Los persas se establecieron al este de Mesopotamia y los Montes Zagros, en el territorio del actual Irán, desde el primer milenio a.C. Cuando el rey persa Ciro II derrocó al rey de los medos, Astiages, en 550 a.C., se emprendió la formación del imperio más poderoso del antiguo Oriente Medio. En poco más de una década, Ciro dominó Media, Lidia, Asiria y Babilonia. Sus sucesores se encargaron de expandir el imperio persa desde el río Indo hasta el mar Egeo.
Ciro conservó la organización de los pueblos conquistados, su religión y sus costumbres. Esta política impulsó las relaciones culturales entre ellos, en especial con los griegos. Éstos ocuparon cargos importantes en la administración persa y, además, participaron en la construcción de Persépolis y en la decoración de los palacios de Susa. Por su parte, algunos persas se asentaron en Atenas donde entraron en contacto con la filosofía griega.

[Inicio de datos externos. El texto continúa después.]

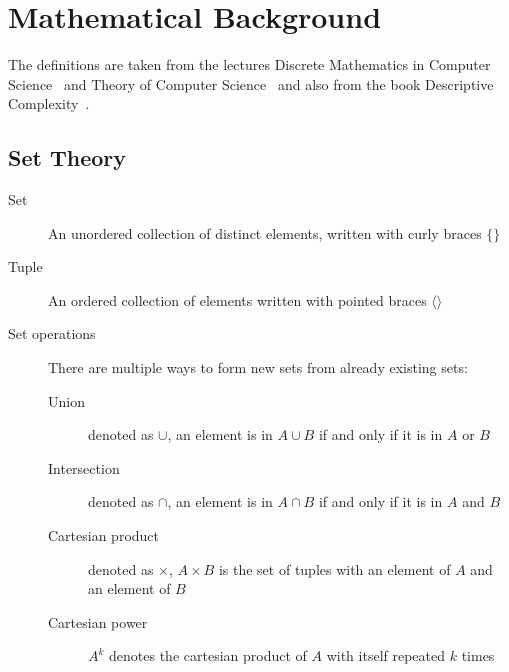 \chapter{Mathematical Background}\label{ch:mathematical-background}

The definitions are taken from the lectures Discrete Mathematics in Computer Science~\cite{discrete-maths} and Theory of Computer Science~\cite{theory-cs} and also from the book Descriptive Complexity~\cite{descriptive-complexity}.


\section{Set Theory}\label{sec:set-theory}
\begin{description}
    \item[Set] An unordered collection of distinct elements, written with curly braces $\{\}$
    \item[Tuple] An ordered collection of elements written with pointed braces $\langle  \rangle$
    \item[Set operations] There are multiple ways to form new sets from already existing sets:
    \begin{description}
        \item[Union] denoted as $\cup$, an element is in $A \cup B$ if and only if it is in $A$ or $B$
        \item[Intersection] denoted as $\cap$, an element is in $A \cap B$ if and only if it is in $A$ and $B$
        \item[Cartesian product] denoted as $\times$, $A \times B$ is the set of tuples with an element of $A$ and an element of $B$
        \item[Cartesian power] $A^k$ denotes the cartesian product of $A$ with itself repeated $k$ times
    \end{description}
\end{description}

Macedonia, al norte de Grecia, también fue parte del Imperio persa. Ahí nació Alejandro Magno quien derrocó al soberano persa en 330 a.C. y anexó sus posesiones a un nuevo imperio. La política de Alejandro mantuvo el intercambio cultural que los persas iniciaron en la región. Los conocimientos de las antiguas ciudades de Mesopotamia, el Levante y Egipto fueron asimilados por los griegos e incorporados a la llamada cultura occidental.